I have been feeling more and more guilt, shame, anger and sadness. Constant judgement of self and others, as well as obsessing about past and future, are suddenly obvious and wrecking the concentration of the formal sit in prayer that used to be a way of escaping it. Regrettably I have been pushing them down by various unhelpful and hurtful methods, subjecting people and myself harmfully to them rather than handling them. Anyone who has had problems with addictions, obsessions or simply stubborn bad habits will emphathise.
This is not something that can go on, in all conscience, and my conscience is finally, thankfully raw; easily pricked the way it used to be, before defensiveness took its place out of an understandable inability to cope in a younger version of myself. It is all part of the process and so needs some forgiveness, but it also needs some penance and work now that I know better.
This is finally giving rise to more kindness and humility, as my ego is taken down a peg or two; to more perspective and relief, as I assume the real proportions of my life; to honesty and curiosity as I wonder whether what I know is true, and try to live up to how I know I could be. For all the searching for insight, it as always was here staring me in the face, but in a form that I didn’t like – mundane, difficult – and so couldn’t let myself recognise. The way it is always is, beyond my control in some sense, but in a very real sense, my responsibility. This is insight, not pop psychology, because I can see the delusion dissipating; the emperor’s new clothes of pride realised for what they are, leaving me naked and embarrassed. Clothing myself deliberately with an attempt to do better is today’s job.
‘Meeting myself where I am at’ is important. What I feel shame about, rather than vaulting over with a rational recognition of my own fallibility and the multifactorial nature of mistakes, is to be owned as what I honestly feel, boiling up to the surface to be held and coaxed to give up its secrets, using whatever mindfulness I have developed.

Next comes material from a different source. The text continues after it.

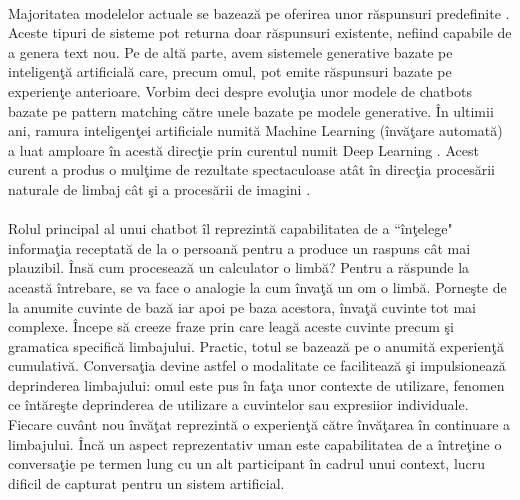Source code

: \paragraph{}
Majoritatea modelelor actuale se bazeaz\u a pe oferirea unor r\u aspunsuri predefinite \cite{chatbot-models}. Aceste tipuri de sisteme pot returna doar r\u aspunsuri existente, nefiind capabile de a genera text nou. Pe de alt\u a parte, avem sistemele generative bazate pe inteligen\c t\u a artificial\u a \cite{chatbot-models} care, precum omul, pot emite r\u aspunsuri bazate pe experien\c te anterioare. Vorbim deci despre evolu\c tia unor modele de chatbots bazate pe pattern matching c\u atre unele bazate pe modele generative. \^ In ultimii ani, ramura inteligen\c tei artificiale numit\u a Machine Learning  (\^ inv\u a\c tare automat\u a) a luat amploare \^ in acest\u a direc\c tie prin curentul numit Deep Learning \cite{Goodfellow-et-al-2016}. Acest curent a produs o mul\c time de rezultate spectaculoase at\^ at \^ in direc\c tia proces\u arii naturale de limbaj c\^ at \c si a proces\u arii de imagini \cite{deep-learning-advancements}.

\paragraph{}
Rolul principal al unui chatbot \^ il reprezint\u a capabilitatea de a ``\^ in\c telege" informa\c tia receptat\u a de la o persoan\u a pentru a produce un raspuns c\^ at mai plauzibil. \^ Ins\u a cum proceseaz\u a un calculator o limb\u a? Pentru a r\u aspunde la aceast\u a \^ intrebare, se va face o analogie la cum \^ inva\c t\u a un om o limb\u a. Porne\c ste de la anumite cuvinte de baz\u a iar apoi pe baza acestora, \^ inva\c t\u a cuvinte tot mai complexe. \^ Incepe s\u a creeze fraze prin care leag\u a aceste cuvinte precum \c si gramatica specific\u a limbajului. Practic, totul se bazeaz\u a pe o anumit\u a experien\c t\u a cumulativ\u a. Conversa\c tia devine astfel o modalitate ce faciliteaz\u a \c si impulsioneaz\u a deprinderea limbajului: omul este pus \^ in fa\c ta unor contexte de utilizare, fenomen ce \^ int\u are\c ste deprinderea de utilizare a cuvintelor sau expresiior individuale. Fiecare cuv\^ ant nou \^ inv\u a\c tat reprezint\u a o experien\c t\u a c\u atre \^ inv\u a\c tarea \^ in continuare a limbajului. \^ Inc\u a un aspect reprezentativ uman este capabilitatea de a \^ intre\c tine o conversa\c tie pe termen lung cu un alt participant \^ in cadrul unui context, lucru dificil de capturat pentru un sistem artificial.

I can’t look the Unconditional in the face because I don’t have the sufficient grip on the day to day to make such disorientating forays: as the late great Terry Pratchett said, you have to have your feet on the ground to build castles in the air. Acknowledging failings seems infinitely more kind than burying them or rationalising them, and it is a builder of the bliss of blamelessness that I am coming to treasure.
I will still be posting about practical instructions for practice, but you can expect many more exercises from the ‘virtue’ classification and a more personal explanation of why I am doing them, rather than vaguely metaphysical discussions about how they might work, as more than ever I want to write for those who just have to do these practices, are driven to do them. I hope very much that it’ll be of benefit and bring you a lot of joy.